Below are some records; retype all of them exactly.

((

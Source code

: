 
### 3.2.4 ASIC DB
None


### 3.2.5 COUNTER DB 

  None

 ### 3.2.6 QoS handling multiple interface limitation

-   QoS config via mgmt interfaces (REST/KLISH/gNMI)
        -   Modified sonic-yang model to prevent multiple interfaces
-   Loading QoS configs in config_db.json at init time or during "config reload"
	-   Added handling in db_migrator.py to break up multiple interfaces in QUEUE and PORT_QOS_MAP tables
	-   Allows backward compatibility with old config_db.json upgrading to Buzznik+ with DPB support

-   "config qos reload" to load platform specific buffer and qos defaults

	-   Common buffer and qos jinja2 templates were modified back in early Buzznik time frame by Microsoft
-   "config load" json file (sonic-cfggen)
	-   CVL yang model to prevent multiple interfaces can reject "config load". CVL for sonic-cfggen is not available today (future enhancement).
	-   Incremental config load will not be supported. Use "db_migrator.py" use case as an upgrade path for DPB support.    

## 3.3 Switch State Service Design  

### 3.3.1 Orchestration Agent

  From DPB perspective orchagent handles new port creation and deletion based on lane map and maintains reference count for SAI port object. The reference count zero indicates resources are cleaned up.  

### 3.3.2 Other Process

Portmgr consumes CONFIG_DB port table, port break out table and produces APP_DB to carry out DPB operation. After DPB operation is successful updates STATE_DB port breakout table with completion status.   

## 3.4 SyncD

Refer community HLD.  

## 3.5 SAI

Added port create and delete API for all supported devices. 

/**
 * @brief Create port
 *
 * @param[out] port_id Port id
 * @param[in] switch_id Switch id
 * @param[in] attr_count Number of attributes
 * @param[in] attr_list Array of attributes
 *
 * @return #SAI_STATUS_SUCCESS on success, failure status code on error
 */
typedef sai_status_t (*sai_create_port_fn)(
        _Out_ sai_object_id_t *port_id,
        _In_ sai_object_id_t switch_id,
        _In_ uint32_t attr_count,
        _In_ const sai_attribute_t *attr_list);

))

**Answer area**
Source code

: 
### 3.2.4 ASIC DB
None


### 3.2.5 COUNTER DB 

  None

 ### 3.2.6 QoS handling multiple interface limitation

-   QoS config via mgmt interfaces (REST/KLISH/gNMI)
        -   Modified sonic-yang model to prevent multiple interfaces
-   Loading QoS configs in config_db.json at init time or during "config reload"
	-   Added handling in db_migrator.py to break up multiple interfaces in QUEUE and PORT_QOS_MAP tables
	-   Allows backward compatibility with old config_db.json upgrading to Buzznik+ with DPB support

-   "config qos reload" to load platform specific buffer and qos defaults

	-   Common buffer and qos jinja2 templates were modified back in early Buzznik time frame by Microsoft
-   "config load" json file (sonic-cfggen)
	-   CVL yang model to prevent multiple interfaces can reject "config load". CVL for sonic-cfggen is not available today (future enhancement).
	-   Incremental config load will not be supported. Use "db_migrator.py" use case as an upgrade path for DPB support.    

## 3.3 Switch State Service Design  

### 3.3.1 Orchestration Agent

  From DPB perspective orchagent handles new port creation and deletion based on lane map and maintains reference count for SAI port object. The reference count zero indicates resources are cleaned up.  

### 3.3.2 Other Process

Portmgr consumes CONFIG_DB port table, port break out table and produces APP_DB to carry out DPB operation. After DPB operation is successful updates STATE_DB port breakout table with completion status.   

## 3.4 SyncD

Refer community HLD.  

## 3.5 SAI

Added port create and delete API for all supported devices. 

/**
 * @brief Create port
 *
 * @param[out] port_id Port id
 * @param[in] switch_id Switch id
 * @param[in] attr_count Number of attributes
 * @param[in] attr_list Array of attributes
 *
 * @return #SAI_STATUS_SUCCESS on success, failure status code on error
 */
typedef sai_status_t (*sai_create_port_fn)(
        _Out_ sai_object_id_t *port_id,
        _In_ sai_object_id_t switch_id,
        _In_ uint32_t attr_count,
        _In_ const sai_attribute_t *attr_list);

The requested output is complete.